### WHAT TO PRODUCE:
Please repeat the data in full, character for character.
----- RECORDS FOR PROCESSING -----
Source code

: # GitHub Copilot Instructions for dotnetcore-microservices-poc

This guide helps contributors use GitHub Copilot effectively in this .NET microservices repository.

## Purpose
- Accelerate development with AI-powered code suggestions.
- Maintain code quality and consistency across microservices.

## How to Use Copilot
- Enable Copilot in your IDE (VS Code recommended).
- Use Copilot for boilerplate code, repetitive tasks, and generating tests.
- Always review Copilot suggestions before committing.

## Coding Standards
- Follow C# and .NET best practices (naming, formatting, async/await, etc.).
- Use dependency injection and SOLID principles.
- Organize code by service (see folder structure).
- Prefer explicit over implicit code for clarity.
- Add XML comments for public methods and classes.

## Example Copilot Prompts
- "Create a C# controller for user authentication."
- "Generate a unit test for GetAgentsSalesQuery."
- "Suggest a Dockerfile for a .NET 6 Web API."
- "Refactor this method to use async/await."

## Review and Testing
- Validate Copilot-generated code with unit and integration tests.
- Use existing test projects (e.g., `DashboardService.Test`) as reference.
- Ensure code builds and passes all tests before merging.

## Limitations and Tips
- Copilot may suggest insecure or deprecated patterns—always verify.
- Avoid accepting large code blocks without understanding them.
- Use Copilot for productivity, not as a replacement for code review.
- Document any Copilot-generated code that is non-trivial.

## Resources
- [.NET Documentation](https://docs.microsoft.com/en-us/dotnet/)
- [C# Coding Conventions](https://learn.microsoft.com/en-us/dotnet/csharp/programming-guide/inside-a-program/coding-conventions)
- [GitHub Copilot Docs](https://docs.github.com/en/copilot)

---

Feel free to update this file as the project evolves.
-----
### SOLUTION TO THE PROBLEM:
Source code

: # GitHub Copilot Instructions for dotnetcore-microservices-poc

This guide helps contributors use GitHub Copilot effectively in this .NET microservices repository.

## Purpose
- Accelerate development with AI-powered code suggestions.
- Maintain code quality and consistency across microservices.

## How to Use Copilot
- Enable Copilot in your IDE (VS Code recommended).
- Use Copilot for boilerplate code, repetitive tasks, and generating tests.
- Always review Copilot suggestions before committing.

## Coding Standards
- Follow C# and .NET best practices (naming, formatting, async/await, etc.).
- Use dependency injection and SOLID principles.
- Organize code by service (see folder structure).
- Prefer explicit over implicit code for clarity.
- Add XML comments for public methods and classes.

## Example Copilot Prompts
- "Create a C# controller for user authentication."
- "Generate a unit test for GetAgentsSalesQuery."
- "Suggest a Dockerfile for a .NET 6 Web API."
- "Refactor this method to use async/await."

## Review and Testing
- Validate Copilot-generated code with unit and integration tests.
- Use existing test projects (e.g., `DashboardService.Test`) as reference.
- Ensure code builds and passes all tests before merging.

## Limitations and Tips
- Copilot may suggest insecure or deprecated patterns—always verify.
- Avoid accepting large code blocks without understanding them.
- Use Copilot for productivity, not as a replacement for code review.
- Document any Copilot-generated code that is non-trivial.

## Resources
- [.NET Documentation](https://docs.microsoft.com/en-us/dotnet/)
- [C# Coding Conventions](https://learn.microsoft.com/en-us/dotnet/csharp/programming-guide/inside-a-program/coding-conventions)
- [GitHub Copilot Docs](https://docs.github.com/en/copilot)

---

Feel free to update this file as the project evolves.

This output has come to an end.